• Assigned task: Return exactly the lines that run from the one containing "使用原仓库(https://" to the end of the entries, with both ends included.

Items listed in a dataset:
■ ■ ■ ■ ■ ■ ■

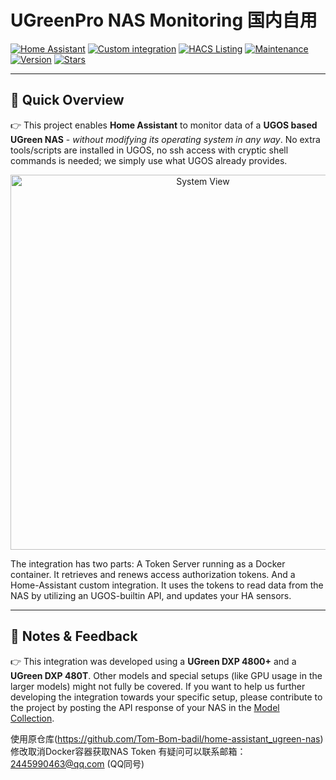 # UGreenPro NAS Monitoring 国内自用

[![Home Assistant](https://img.shields.io/badge/Home%20Assistant-%2341BDF5.svg)](https://www.home-assistant.io)
[![Custom integration](https://img.shields.io/badge/Custom%20Integration-%2341BDF5.svg)](https://www.home-assistant.io/getting-started/concepts-terminology)
[![HACS Listing](https://img.shields.io/badge/HACS%20Listing-default-green.svg)](https://github.com/hacs)
[![Maintenance](https://img.shields.io/badge/Maintained%3F-yes-green.svg)](https://github.com/yizichangyin/home-assistant_ugreen_pro-nas/graphs/commit-activity)
[![Version](https://img.shields.io/github/v/release/yizichangyin/home-assistant_ugreen_pro-nas?include_prereleases&sort=semver&color=green)](https://github.com/Tom-Bom-badil/yizichangyin/home-assistant_ugreen_pro-nas/releases)
[![Stars](https://img.shields.io/github/stars/yizichangyin/home-assistant_ugreen_pro-nas?style=flat&color=yellow)](https://github.com/yizichangyin/home-assistant_ugreen_pro-nas/stargazers)

---

## 🚀 Quick Overview

👉 This project enables **Home Assistant** to monitor data of a **UGOS based UGreen NAS** - *without modifying its operating system in any way*. No extra tools/scripts are installed in UGOS, no ssh access with cryptic shell commands is needed; we simply use what UGOS already provides.

<p align="center">
  <img src="https://github.com/user-attachments/assets/2f3053ac-35a0-42af-af59-087d0ec2134a" alt="System View" width="600"/>
</p>

The integration has two parts: A Token Server running as a Docker container. It retrieves and renews access authorization tokens. And a Home-Assistant custom integration. It uses the tokens to read data from the NAS by utilizing an UGOS-builtin API, and updates your HA sensors.


---

## 📝 Notes & Feedback

👉 This integration was developed using a **UGreen DXP 4800+** and a **UGreen DXP 480T**. Other models and special setups (like GPU usage in the larger models) might not fully be covered. If you want to help us further developing the integration towards your specific setup, please contribute to the project by posting the API response of your NAS in the [Model Collection](https://github.com/Tom-Bom-badil/home-assistant_ugreen-nas/discussions/43).

使用原仓库(https://github.com/Tom-Bom-badil/home-assistant_ugreen-nas)
修改取消Docker容器获取NAS Token
有疑问可以联系邮箱：2445990463@qq.com (QQ同号)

■ ■ ■ ■ ■ ■ ■

• Output below:
使用原仓库(https://github.com/Tom-Bom-badil/home-assistant_ugreen-nas)
修改取消Docker容器获取NAS Token
有疑问可以联系邮箱：2445990463@qq.com (QQ同号)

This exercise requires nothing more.